I didn’t feel this way the last time I was here, but this trip has left a much deeper impression. Hopefully, it won’t be too long before I return.

What made this visit truly special were the people. I got to reconnect with my mentor, Mark — it was inspiring to sit with him, share stories, and soak up his wisdom. I’m genuinely grateful to have him in my life. Once again, he hosted me generously and took me out for dinner — not as a tourist, but as someone experiencing Lausanne like a local. Thank you, Mark. You’ve got a big heart — and a strong wallet! (This is how AI handles the translation from Turkish to English!)




Yes, I know I’m being a bit sentimental, but I’d rather put these feelings into words than pretend everything is picture-perfect on Instagram. Truth is, there’s a cost to all this. My average sleep has dipped below six hours again, and I’m going to bed far too late just to keep up with unanswered emails from the day. But then again, I’d be replying to those same emails in Istanbul — just without this view, this sunset, and this feeling.

They just closed the shade that was protecting me from the sun. My screen is now glaring, my beer warming up, and my face slightly burning. Looking at the bright side — literally — there’s a boat pulling in. Let’s see who’s coming off. Time to soak in some natural vitamin D and do a bit of people-watching.

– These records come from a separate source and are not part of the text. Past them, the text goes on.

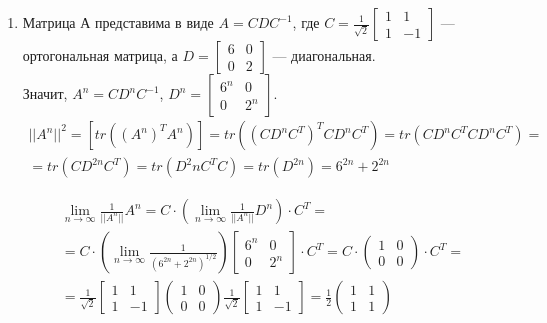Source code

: \documentclass[pdftex,12pt,a4paper]{article}
\begin{document}
\begin{enumerate}
\begin{enumerate}
\item Матрица А представима в виде $A=CDC^{-1}$, где $C=\frac{1}{\sqrt{2}}\left[\begin{array}{cc}
1 & 1\\
1 & -1
\end{array}\right]$ --- ортогональная матрица, а 
 $D=\left[\begin{array}{cc}
6 & 0\\
0 & 2
\end{array}\right]$ --- диагональная.\\ Значит, $A^n=CD^n C^{-1}$, $D^n=\left[\begin{array}{cc}
6^n & 0\\
0 & 2^n
\end{array}\right]$.
\begin{multline}
{||A^n||}^2=[tr((A^n)^T A^n)]=tr((CD^n C^T)^T CD^n C^T)=tr(CD^n C^T CD^n C^T)=\\
=tr(CD^{2n} C^T)=tr(D^2n C^T C)=tr(D^{2n})=6^{2n}+2^{2n}
\end{multline}

\begin{multline}
\lim_{n\to \infty}\frac{1}{||A^n||}A^n=C\cdot\left(\lim_{n\to \infty}\frac{1}{||A^n||}D^n\right)\cdot C^T=\\
= C\cdot\left(\lim_{n\to \infty}\frac{1}{(6^{2n}+2^{2n})^{1/2}}\right)\left[\begin{array}{cc}
6^n & 0\\
0 & 2^n
\end{array}\right]\cdot C^T=C\cdot\left(\begin{array}{cc}
1 & 0\\
0 & 0
\end{array}\right) \cdot C^T =\\
= \frac{1}{\sqrt{2}}\left[\begin{array}{cc}
1 & 1\\
1 & -1
\end{array}\right]\left(\begin{array}{cc}
1 & 0\\
0 & 0
\end{array}\right)\frac{1}{\sqrt{2}}\left[\begin{array}{cc}
1 & 1\\
1 & -1
\end{array}\right]=\frac{1}{2}\left(\begin{array}{cc}
1 & 1\\
1 & 1
\end{array}\right)
\end{multline}


\end{enumerate}
\end{enumerate}
\end{document}
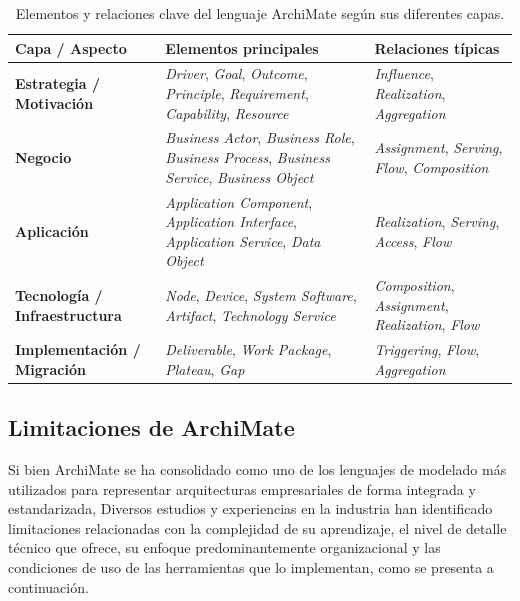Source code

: 	\begin{table}[H]
	\centering
	\renewcommand{\arraystretch}{1.3}
	\setlength{\tabcolsep}{8pt}
	\begin{tabular}{@{}p{4cm}p{6cm}p{6cm}@{}}
	\toprule
	\textbf{Capa / Aspecto} & \textbf{Elementos principales} & \textbf{Relaciones típicas} \\ 
	\midrule
	\textbf{Estrategia / Motivación} &
	\textit{Driver}, \textit{Goal}, \textit{Outcome}, \textit{Principle}, \textit{Requirement}, \textit{Capability}, \textit{Resource} &
	\textit{Influence}, \textit{Realization}, \textit{Aggregation} \\ 
	\midrule
	\textbf{Negocio} &
	\textit{Business Actor}, \textit{Business Role}, \textit{Business Process}, \textit{Business Service}, \textit{Business Object} &
	\textit{Assignment}, \textit{Serving}, \textit{Flow}, \textit{Composition} \\ 
	\midrule
	\textbf{Aplicación} &
	\textit{Application Component}, \textit{Application Interface}, \textit{Application Service}, \textit{Data Object} &
	\textit{Realization}, \textit{Serving}, \textit{Access}, \textit{Flow} \\ 
	\midrule
	\textbf{Tecnología / Infraestructura} &
	\textit{Node}, \textit{Device}, \textit{System Software}, \textit{Artifact}, \textit{Technology Service} &
	\textit{Composition}, \textit{Assignment}, \textit{Realization}, \textit{Flow} \\ 
	\midrule
	\textbf{Implementación / Migración} &
	\textit{Deliverable}, \textit{Work Package}, \textit{Plateau}, \textit{Gap} &
	\textit{Triggering}, \textit{Flow}, \textit{Aggregation} \\ 
	\bottomrule
	\end{tabular}
	\caption{Elementos y relaciones clave del lenguaje ArchiMate según sus diferentes capas.}
	\label{table:archimate-elements}
	\end{table}


\subsection{Limitaciones de ArchiMate}
Si bien ArchiMate se ha consolidado como uno de los lenguajes de modelado más utilizados para representar arquitecturas empresariales de forma integrada y estandarizada, Diversos estudios y experiencias en la industria han identificado limitaciones relacionadas con la complejidad de su aprendizaje, el nivel de detalle técnico que ofrece, su enfoque predominantemente organizacional y las condiciones de uso de las herramientas que lo implementan, como se presenta a continuación.

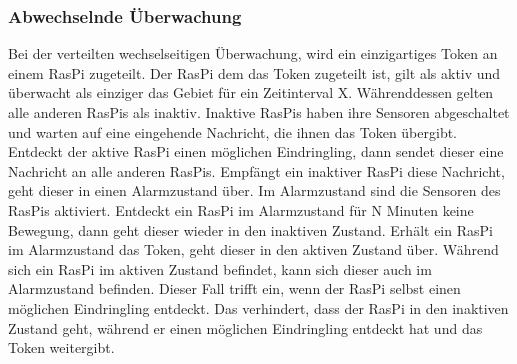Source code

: \documentclass[journal]{IEEEtran}
\begin{document}
\subsubsection{Abwechselnde Überwachung}

Bei der verteilten wechselseitigen Überwachung, wird ein einzigartiges Token an einem RasPi zugeteilt. Der RasPi dem das Token zugeteilt ist, gilt als aktiv und überwacht als einziger das Gebiet für ein Zeitinterval X. Währenddessen gelten alle anderen RasPis als inaktiv. Inaktive RasPis haben ihre Sensoren abgeschaltet und warten auf eine eingehende Nachricht, die ihnen das Token übergibt. Entdeckt der aktive RasPi einen möglichen Eindringling, dann sendet dieser eine Nachricht an alle anderen RasPis. Empfängt ein inaktiver RasPi diese Nachricht, geht dieser in einen Alarmzustand über. Im Alarmzustand sind die Sensoren des RasPis aktiviert. Entdeckt ein RasPi im Alarmzustand für N Minuten keine Bewegung, dann geht dieser wieder in den inaktiven Zustand. Erhält ein RasPi im Alarmzustand das Token, geht dieser in den aktiven Zustand über. Während sich ein RasPi im aktiven Zustand befindet, kann sich dieser auch im Alarmzustand befinden. Dieser Fall trifft ein, wenn der RasPi selbst einen möglichen Eindringling entdeckt. Das verhindert, dass der RasPi in den inaktiven Zustand geht, während er einen möglichen Eindringling entdeckt hat und das Token weitergibt. 
\end{document}
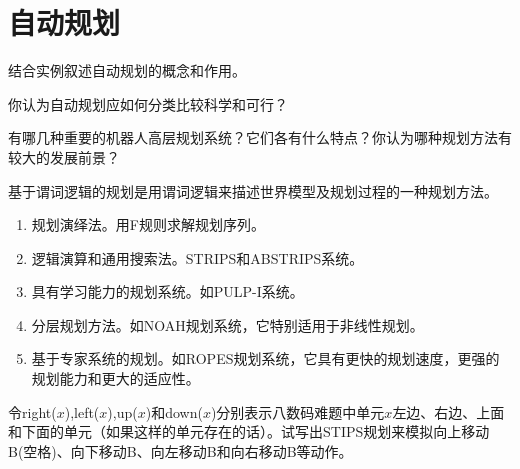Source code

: \chapter{自动规划}

\begin{question}
结合实例叙述自动规划的概念和作用。
\end{question}
\begin{solution}
\end{solution}

\begin{question}
你认为自动规划应如何分类比较科学和可行？
\end{question}
\begin{solution}
\end{solution}

\begin{question}
有哪几种重要的机器人高层规划系统？它们各有什么特点？你认为哪种规划方法有较大的发展前景？
\end{question}
\begin{solution}
基于谓词逻辑的规划是用谓词逻辑来描述世界模型及规划过程的一种规划方法。
	\begin{enumerate}
	\item 规划演绎法。用F规则求解规划序列。 
	\item 逻辑演算和通用搜索法。STRIPS和ABSTRIPS系统。
	\item 具有学习能力的规划系统。如PULP-I系统。
	\item 分层规划方法。如NOAH规划系统，它特别适用于非线性规划。
	\item 基于专家系统的规划。如ROPES规划系统，它具有更快的规划速度，更强的规划能力和更大的适应性。
	\end{enumerate}  
\end{solution}

\begin{question}
令right($x$),left($x$),up($x$)和down($x$)分别表示八数码难题中单元$x$左边、右边、上面和下面的单元（如果这样的单元存在的话）。试写出STIPS规划来模拟向上移动B(空格)、向下移动B、向左移动B和向右移动B等动作。
\end{question}
\begin{solution}
\end{solution}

Tomorrow, I’ll be working from Lausanne office, and in the evening, I’ll say goodbye to this beautiful city. Hopefully, only for a little while.


Update:

After writing the paragraphs above, I climbed uphill back toward the hotel — and boy, the heat took a toll. Before heading in, I stopped at my favorite burger joint, ordered my usual, and enjoyed every bite. I even felt so inspired that, after months of silence, I left a glowing Google Maps review. What happened next? Well, the usual: Outlook, SAP, and all the rest. I also played a game for a while… but I’ll keep that one to myself. Some things are better left unsaid.